Need we wonder that we are challenged to do so in our day, when mankind is several centuries older than it was in the time of Galileo?
1 As to the terms 'kinetic' and 'kinematic', see Chapter II, page 30, footnote.
2 For the sake of our later studies it is essential that the reader does not content himself with merely following the above description mentally, but that he carries out the experiment himself.
CHAPTER IX
Pro Levitate
(a) ALERTNESS contra INERTNESS
In the preceding chapter we gained a new insight into the relationship between mass and force. We have come to see that our concept of force is grounded on empirical observation in no less a degree than is usually assumed for our concept of number, or size, or position, provided we do not confine ourselves to non-stereoscopic, colourless vision for the forming of our scientific world-picture, but allow other senses to contribute to it. As to the concept mass, our discussion of the formula F=ma showed that force and mass, as they occur in it, are of identical nature, both having the quality of force. The factors F and m signify force in a different relationship to space (represented by the factor a). This latter fact now requires some further elucidation.

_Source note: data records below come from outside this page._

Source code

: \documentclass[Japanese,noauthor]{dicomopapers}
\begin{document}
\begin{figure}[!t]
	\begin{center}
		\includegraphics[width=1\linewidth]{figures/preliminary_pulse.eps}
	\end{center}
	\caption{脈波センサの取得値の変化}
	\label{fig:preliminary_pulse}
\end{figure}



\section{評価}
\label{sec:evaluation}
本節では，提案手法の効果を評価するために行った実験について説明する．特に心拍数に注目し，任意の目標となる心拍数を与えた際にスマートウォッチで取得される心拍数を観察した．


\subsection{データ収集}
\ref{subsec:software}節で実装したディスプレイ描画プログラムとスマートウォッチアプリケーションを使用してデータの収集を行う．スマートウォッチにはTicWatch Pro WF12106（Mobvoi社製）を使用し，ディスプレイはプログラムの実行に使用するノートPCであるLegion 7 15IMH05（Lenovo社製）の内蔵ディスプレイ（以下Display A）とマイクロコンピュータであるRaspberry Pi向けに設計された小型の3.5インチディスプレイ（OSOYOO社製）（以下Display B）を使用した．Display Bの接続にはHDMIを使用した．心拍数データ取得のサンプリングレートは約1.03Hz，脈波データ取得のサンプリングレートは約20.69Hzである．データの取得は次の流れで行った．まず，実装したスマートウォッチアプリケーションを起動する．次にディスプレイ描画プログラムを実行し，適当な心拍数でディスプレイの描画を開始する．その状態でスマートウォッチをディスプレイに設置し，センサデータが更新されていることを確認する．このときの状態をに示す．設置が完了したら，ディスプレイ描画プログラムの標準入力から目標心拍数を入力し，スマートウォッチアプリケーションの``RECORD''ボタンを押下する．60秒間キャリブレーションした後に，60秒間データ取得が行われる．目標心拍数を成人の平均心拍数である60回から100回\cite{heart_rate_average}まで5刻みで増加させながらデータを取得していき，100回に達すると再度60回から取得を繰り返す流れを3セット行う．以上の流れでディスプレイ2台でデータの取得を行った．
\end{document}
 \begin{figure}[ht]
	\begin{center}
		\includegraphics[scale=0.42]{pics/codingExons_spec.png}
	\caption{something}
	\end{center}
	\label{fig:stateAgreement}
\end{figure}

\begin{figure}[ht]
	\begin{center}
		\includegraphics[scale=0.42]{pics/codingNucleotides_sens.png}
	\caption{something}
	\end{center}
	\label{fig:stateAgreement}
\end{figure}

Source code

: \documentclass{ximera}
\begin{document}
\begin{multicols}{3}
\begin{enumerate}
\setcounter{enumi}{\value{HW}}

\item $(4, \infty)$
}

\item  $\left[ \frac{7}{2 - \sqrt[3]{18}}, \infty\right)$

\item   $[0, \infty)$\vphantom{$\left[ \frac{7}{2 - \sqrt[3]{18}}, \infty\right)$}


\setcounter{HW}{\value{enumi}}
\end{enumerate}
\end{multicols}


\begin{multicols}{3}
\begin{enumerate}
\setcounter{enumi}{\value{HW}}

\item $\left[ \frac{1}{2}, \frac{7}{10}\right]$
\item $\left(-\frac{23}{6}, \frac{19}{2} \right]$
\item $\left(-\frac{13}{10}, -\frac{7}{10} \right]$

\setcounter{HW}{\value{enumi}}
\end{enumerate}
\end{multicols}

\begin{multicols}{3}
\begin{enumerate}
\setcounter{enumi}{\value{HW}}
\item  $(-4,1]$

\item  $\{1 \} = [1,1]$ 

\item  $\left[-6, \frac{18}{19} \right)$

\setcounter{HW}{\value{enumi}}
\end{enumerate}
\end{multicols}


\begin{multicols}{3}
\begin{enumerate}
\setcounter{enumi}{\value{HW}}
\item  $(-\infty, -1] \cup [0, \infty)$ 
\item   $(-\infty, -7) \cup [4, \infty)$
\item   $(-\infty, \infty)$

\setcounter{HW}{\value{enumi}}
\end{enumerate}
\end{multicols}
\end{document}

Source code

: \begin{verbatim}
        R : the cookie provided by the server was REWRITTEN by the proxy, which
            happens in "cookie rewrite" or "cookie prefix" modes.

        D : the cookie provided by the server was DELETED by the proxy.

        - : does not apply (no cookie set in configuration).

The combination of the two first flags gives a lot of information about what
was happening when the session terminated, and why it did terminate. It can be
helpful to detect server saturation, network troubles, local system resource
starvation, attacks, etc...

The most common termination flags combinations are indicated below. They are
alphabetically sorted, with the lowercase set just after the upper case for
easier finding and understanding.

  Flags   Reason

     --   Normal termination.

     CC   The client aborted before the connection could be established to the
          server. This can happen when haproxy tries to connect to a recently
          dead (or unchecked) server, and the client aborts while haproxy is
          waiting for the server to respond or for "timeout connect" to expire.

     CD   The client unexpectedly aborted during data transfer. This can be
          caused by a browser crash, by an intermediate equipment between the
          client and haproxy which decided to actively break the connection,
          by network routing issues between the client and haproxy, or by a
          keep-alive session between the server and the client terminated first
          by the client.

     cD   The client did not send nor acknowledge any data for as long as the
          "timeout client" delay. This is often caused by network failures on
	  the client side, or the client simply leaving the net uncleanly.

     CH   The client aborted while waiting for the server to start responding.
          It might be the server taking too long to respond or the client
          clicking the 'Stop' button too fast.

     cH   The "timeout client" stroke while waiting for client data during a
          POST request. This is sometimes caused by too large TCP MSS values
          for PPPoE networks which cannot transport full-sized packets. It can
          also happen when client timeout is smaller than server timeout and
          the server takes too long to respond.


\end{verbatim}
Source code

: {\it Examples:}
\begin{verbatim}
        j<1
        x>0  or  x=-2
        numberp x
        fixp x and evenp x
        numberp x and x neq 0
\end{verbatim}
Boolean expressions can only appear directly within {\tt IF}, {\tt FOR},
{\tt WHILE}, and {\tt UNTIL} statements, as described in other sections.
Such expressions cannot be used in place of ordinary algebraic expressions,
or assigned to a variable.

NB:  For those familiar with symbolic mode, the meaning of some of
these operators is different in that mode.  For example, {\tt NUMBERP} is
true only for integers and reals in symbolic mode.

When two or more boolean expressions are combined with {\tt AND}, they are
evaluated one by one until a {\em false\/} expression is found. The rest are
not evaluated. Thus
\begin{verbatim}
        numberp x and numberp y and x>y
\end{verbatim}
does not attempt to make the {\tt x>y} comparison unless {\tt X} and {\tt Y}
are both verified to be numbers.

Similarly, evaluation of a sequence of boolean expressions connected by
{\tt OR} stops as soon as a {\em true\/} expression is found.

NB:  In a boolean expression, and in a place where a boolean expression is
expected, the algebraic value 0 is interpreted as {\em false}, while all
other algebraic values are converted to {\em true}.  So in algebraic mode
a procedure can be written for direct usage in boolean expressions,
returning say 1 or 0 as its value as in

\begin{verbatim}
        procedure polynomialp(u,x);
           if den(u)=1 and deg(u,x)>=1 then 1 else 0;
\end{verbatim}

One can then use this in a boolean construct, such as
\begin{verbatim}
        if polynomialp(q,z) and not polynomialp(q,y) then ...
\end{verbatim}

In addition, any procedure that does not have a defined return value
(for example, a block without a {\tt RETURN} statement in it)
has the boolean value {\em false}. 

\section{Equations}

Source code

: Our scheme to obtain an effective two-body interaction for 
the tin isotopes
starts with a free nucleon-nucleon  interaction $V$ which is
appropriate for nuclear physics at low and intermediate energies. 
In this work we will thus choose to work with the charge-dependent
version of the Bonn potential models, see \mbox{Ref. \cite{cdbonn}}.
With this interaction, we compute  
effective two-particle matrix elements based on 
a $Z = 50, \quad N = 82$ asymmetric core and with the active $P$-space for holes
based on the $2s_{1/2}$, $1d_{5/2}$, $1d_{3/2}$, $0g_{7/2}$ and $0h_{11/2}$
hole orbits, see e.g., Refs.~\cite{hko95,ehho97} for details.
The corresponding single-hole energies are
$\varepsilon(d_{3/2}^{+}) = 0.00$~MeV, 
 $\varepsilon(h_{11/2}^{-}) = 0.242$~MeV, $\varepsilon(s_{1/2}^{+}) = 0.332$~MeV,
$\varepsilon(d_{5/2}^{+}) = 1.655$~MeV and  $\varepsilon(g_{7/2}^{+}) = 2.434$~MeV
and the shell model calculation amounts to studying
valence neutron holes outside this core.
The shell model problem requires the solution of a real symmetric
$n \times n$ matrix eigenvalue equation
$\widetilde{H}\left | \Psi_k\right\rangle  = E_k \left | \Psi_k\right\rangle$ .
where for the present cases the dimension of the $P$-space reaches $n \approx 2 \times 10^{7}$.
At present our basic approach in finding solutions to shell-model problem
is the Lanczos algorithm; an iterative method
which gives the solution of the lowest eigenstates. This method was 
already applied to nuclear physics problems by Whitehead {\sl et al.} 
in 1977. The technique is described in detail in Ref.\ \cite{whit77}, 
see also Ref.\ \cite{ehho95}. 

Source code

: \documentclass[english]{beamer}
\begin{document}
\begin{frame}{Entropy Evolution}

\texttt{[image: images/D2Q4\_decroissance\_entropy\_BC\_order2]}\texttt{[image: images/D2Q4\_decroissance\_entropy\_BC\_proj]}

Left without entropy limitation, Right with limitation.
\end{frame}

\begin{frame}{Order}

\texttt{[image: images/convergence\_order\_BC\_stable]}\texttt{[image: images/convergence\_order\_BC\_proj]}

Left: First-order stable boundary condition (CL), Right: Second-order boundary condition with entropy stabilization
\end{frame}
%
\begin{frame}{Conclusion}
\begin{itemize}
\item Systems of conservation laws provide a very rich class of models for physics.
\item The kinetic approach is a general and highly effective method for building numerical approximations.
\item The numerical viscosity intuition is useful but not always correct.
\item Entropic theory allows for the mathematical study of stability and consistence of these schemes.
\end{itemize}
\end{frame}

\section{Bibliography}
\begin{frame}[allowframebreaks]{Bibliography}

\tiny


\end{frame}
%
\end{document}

In a science based on the Goethean method of contemplating the world of the senses, concepts such as 'mass in rest' and 'mass in motion' lack any scientific meaning (though for another reason than in the theory of Relativity). For in a science of this kind the universe - in the sense propounded lately by Professor Whitehead and others - appears as one integrated whole, whose parts must never be considered as independent entities unrelated to the whole. Seen thus, there is no mass in the universe of which one could say with truth that it is ever in a state of rest. Nor is there any condition of movement which could be rightly characterized by the attributes 'uniform' and 'straight line' in the sense of Newton's first law. This does not mean that such conditions never occur in our field of observation. But as such they have significance only in relation to our immediate surroundings as a system of reference. Even within such limits these conditions are not of a kind that would allow us to consider them as the basis of a scientific world-picture. For as such they occur naturally only as ultimate, never as primeval conditions. All masses are originally in a state of curvilinear movement whose rates change continuously. To picture a mass as being in a state of rest, or of uniform motion in a straight line, as the result of no force acting on it, and to picture it undergoing a change in the rate and direction of its motion as the result of some outer force working on it, is a sheer abstraction. In so far as mass appears in our field of observation as being in relative rest or motion of the kind described, this is always the effect of some secondary dynamic cause.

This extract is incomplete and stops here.